L a trattativa per la cessione ad Am InvestCo finisce con un naufragio che per il momento manda a picco le speranze di un rilancio dello stabilimento. Le polemiche invece vanno avanti. E lievitano con il passare delle ore. Al punto che attorno al complicato e incerto destino dell'Ilva infuria ormai uno scontro totale: da una parte il ministro dello Sviluppo economico, Carlo Calenda, si scaglia contro il «populismo sindacale» e quello «politico»; dall'altra il presidente Pd della Puglia, Michele Emiliano, contrattacca precisando che l'esponente del governo uscente, nonché suo fresco compagno di partito, «ha fallito perché non ha la percezione esatta di quello che succede come probabilmente non ce l'ha neanche per le altre vertenze che non ha risolto». In mezzo ci sono i 14mila lavoratori del colosso dell'acciaio: gli operai sono aggrappati alla speranza di una schiarita dell'ultima ora e da lunedì inizieranno le assemblee nello stabilimento di Taranto, dove il sindaco Rinaldo Melucci, anche lui Pd, non nasconde i timori e prende le distanze dal governatore precisando che «le posizioni di Comune e Regione restano dissonanti».

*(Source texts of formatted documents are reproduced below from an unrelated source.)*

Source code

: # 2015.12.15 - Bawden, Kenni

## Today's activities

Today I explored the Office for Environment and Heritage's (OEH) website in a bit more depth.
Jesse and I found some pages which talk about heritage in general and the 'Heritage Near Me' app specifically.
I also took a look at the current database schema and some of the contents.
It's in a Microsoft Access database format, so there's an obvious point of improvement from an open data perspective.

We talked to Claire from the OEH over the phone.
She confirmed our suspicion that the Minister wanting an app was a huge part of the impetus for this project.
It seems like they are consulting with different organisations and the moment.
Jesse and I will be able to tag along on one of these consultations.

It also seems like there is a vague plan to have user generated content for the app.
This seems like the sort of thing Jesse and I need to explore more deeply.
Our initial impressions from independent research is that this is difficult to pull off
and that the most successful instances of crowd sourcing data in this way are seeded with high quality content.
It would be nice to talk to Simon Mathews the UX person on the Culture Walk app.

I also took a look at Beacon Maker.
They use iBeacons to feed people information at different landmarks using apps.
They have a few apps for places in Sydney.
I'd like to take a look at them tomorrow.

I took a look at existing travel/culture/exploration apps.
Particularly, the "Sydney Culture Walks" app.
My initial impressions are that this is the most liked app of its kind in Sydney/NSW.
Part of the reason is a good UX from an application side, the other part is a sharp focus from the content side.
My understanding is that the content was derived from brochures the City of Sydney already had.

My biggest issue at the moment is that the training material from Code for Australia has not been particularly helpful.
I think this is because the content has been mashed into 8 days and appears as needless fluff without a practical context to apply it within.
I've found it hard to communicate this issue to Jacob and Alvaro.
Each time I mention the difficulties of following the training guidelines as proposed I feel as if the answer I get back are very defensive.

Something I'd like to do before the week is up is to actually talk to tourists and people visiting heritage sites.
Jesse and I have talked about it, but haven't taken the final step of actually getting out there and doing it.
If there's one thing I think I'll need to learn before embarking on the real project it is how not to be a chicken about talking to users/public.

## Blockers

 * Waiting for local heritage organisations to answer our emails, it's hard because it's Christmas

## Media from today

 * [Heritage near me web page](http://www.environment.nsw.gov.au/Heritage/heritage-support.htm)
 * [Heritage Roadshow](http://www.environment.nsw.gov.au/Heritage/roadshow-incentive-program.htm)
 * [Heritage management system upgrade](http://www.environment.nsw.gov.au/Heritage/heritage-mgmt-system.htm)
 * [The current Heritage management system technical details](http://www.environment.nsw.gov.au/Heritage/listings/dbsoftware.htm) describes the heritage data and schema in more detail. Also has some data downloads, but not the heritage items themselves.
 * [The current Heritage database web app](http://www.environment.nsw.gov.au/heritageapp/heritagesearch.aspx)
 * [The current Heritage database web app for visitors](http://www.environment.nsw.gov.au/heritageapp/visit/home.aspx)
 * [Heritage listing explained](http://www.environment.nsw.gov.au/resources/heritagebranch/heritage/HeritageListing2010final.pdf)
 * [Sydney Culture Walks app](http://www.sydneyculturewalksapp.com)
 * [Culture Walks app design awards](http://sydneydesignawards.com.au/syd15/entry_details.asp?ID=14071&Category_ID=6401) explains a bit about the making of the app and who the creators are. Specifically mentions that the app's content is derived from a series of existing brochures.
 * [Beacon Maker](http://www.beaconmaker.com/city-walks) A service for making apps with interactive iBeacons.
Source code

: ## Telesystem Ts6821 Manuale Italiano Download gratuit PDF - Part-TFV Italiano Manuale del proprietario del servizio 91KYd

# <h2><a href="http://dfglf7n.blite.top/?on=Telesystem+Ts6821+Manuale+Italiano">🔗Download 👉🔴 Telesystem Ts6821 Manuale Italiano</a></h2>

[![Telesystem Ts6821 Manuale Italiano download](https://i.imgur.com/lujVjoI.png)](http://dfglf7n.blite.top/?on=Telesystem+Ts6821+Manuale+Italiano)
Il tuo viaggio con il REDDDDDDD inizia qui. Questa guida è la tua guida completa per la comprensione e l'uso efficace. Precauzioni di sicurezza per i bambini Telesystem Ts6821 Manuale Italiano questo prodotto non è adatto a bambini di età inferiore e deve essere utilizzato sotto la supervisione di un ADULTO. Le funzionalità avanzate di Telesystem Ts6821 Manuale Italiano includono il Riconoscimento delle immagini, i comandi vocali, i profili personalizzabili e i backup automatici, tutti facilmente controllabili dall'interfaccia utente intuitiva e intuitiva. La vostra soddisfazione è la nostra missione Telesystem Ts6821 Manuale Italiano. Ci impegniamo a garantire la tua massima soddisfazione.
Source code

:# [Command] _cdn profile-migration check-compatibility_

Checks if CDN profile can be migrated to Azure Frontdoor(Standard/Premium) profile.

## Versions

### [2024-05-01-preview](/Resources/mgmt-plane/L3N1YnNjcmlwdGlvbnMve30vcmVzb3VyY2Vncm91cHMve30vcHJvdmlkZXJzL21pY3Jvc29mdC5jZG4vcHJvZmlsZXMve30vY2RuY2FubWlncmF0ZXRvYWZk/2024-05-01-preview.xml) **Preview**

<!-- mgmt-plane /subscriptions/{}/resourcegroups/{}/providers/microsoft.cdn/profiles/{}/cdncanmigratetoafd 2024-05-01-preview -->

Nel frattempo prosegue il rimpallo di responsabilità tutto interno alla sinistra. «C'è solo il no a tutti e tutto», tuona Calenda a proposito dell'intesa sfumata. Il ministro punta l'indice contro le rappresentanze sindacali, che hanno respinto la proposta di accordo a causa della mancata assunzione di tutti i dipendenti da parte di Arcelor Mittal con l'esclusione di 4mila dipendenti (2.500 destinati all'Ilva in amministrazione controllata e 1.500 nella «Società per Taranto» costituita da Ilva e Invitalia). «La verità è che si sono messi tutti a inseguire l'Usb», dichiara Calenda. Che non risparmia un duro attacco a Emiliano. «È quello che è: una mattina vuol chiudere l'Ilva - scrive su twitter- e la mattina dopo incontra Mittal; un giorno accusa il governo di essere al soldo delle lobby e poi richiama Renzi alla correttezza. Ma il problema non è lui, è il Pd che lo tollera, lo blandisce e non dice una parola». E poi ancora: «Vuoi mettere aggiunge il dibattito di oggi nel Pd sui pop corn, cosa vuoi che sia il più grande stabilimento del Sud a confronto».
La segretaria della Cgil, Susanna Camusso, dice che il ministro «non merita replica» perché «il suo è usare il gioco delle parole e tutto ciò che non va bene a qualcuno viene definito populismo». Emiliano invece non si fa pregare e risponde a muso duro a Calenda: «Non è riuscito a convincere il sindacato, non ha chiuso l'operazione, ha dovuto arrendersi completamente e ha consegnato tutta questa vertenza irrisolta al nuovo governo», dichiara il governatore attaccando il Partito democratico targato Renzi e affermando di riporre le speranze nell'esecutivo che verrà. A questo proposito, però, le prospettive non è che siano particolarmente incoraggianti. Perché le idee sembrano tutt'altro che chiare.
E mentre il Movimento Cinque Stelle in Puglia si dice apertamente propenso non solo allo stop delle fonti inquinanti ma anche alla riconversione economica dell'intera area di Taranto, la Lega bolla come «inaccettabile» qualsiasi ipotesi di chiusura.